- What is needed
Search the data below for the word "Notes" and report how many lines contain it, with no added words.

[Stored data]
▽
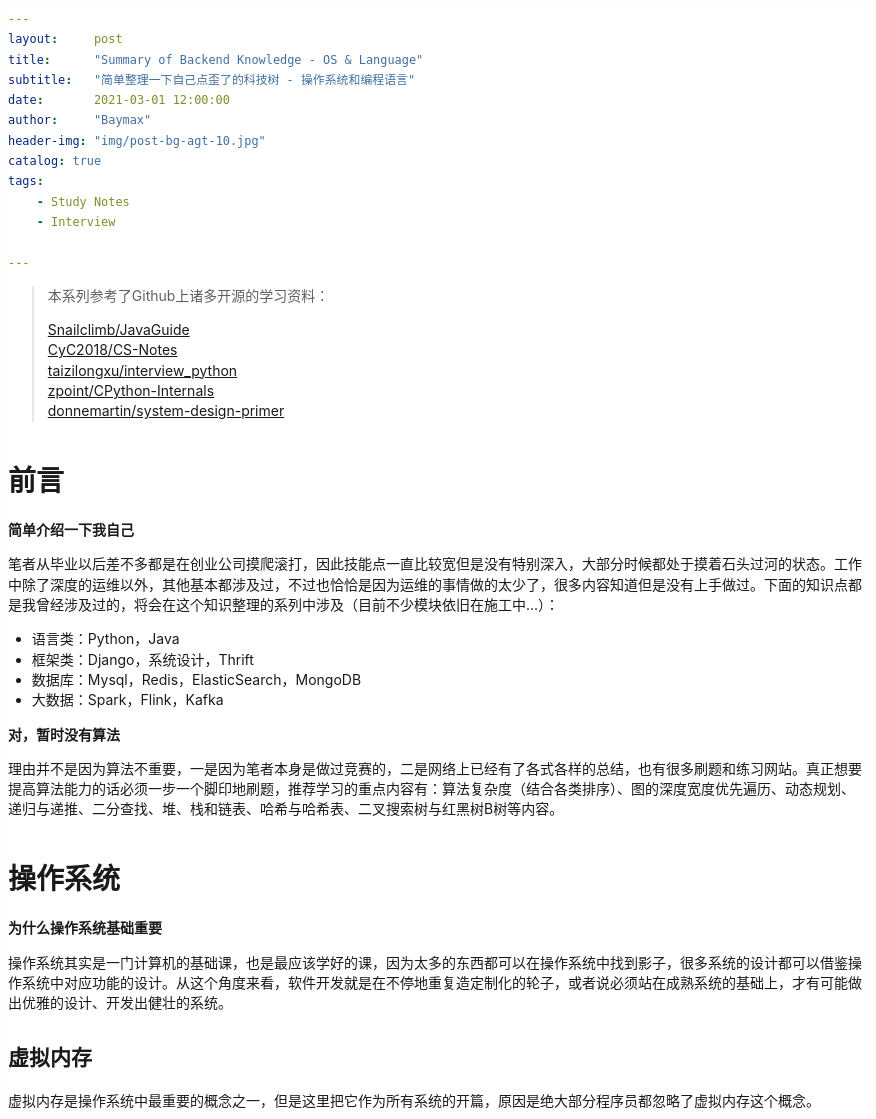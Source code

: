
 ```yaml
---
layout:     post
title:      "Summary of Backend Knowledge - OS & Language"
subtitle:   "简单整理一下自己点歪了的科技树 - 操作系统和编程语言"
date:       2021-03-01 12:00:00
author:     "Baymax"
header-img: "img/post-bg-agt-10.jpg"
catalog: true
tags:
    - Study Notes
    - Interview

---
```


> 本系列参考了Github上诸多开源的学习资料：  
>
> [Snailclimb/JavaGuide](https://github.com/Snailclimb/JavaGuide)  
> [CyC2018/CS-Notes](https://github.com/CyC2018/CS-Notes)  
> [taizilongxu/interview_python](https://github.com/taizilongxu/interview_python)  
> [zpoint/CPython-Internals](https://github.com/zpoint/CPython-Internals)  
> [donnemartin/system-design-primer](https://github.com/donnemartin/system-design-primer)  

# 前言

**简单介绍一下我自己**

笔者从毕业以后差不多都是在创业公司摸爬滚打，因此技能点一直比较宽但是没有特别深入，大部分时候都处于摸着石头过河的状态。工作中除了深度的运维以外，其他基本都涉及过，不过也恰恰是因为运维的事情做的太少了，很多内容知道但是没有上手做过。下面的知识点都是我曾经涉及过的，将会在这个知识整理的系列中涉及（目前不少模块依旧在施工中...）：

- 语言类：Python，Java
- 框架类：Django，系统设计，Thrift
- 数据库：Mysql，Redis，ElasticSearch，MongoDB
- 大数据：Spark，Flink，Kafka

**对，暂时没有算法**

理由并不是因为算法不重要，一是因为笔者本身是做过竞赛的，二是网络上已经有了各式各样的总结，也有很多刷题和练习网站。真正想要提高算法能力的话必须一步一个脚印地刷题，推荐学习的重点内容有：算法复杂度（结合各类排序）、图的深度宽度优先遍历、动态规划、递归与递推、二分查找、堆、栈和链表、哈希与哈希表、二叉搜索树与红黑树B树等内容。

# 操作系统

**为什么操作系统基础重要**

操作系统其实是一门计算机的基础课，也是最应该学好的课，因为太多的东西都可以在操作系统中找到影子，很多系统的设计都可以借鉴操作系统中对应功能的设计。从这个角度来看，软件开发就是在不停地重复造定制化的轮子，或者说必须站在成熟系统的基础上，才有可能做出优雅的设计、开发出健壮的系统。

## 虚拟内存

虚拟内存是操作系统中最重要的概念之一，但是这里把它作为所有系统的开篇，原因是绝大部分程序员都忽略了虚拟内存这个概念。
△
- Problem solution
2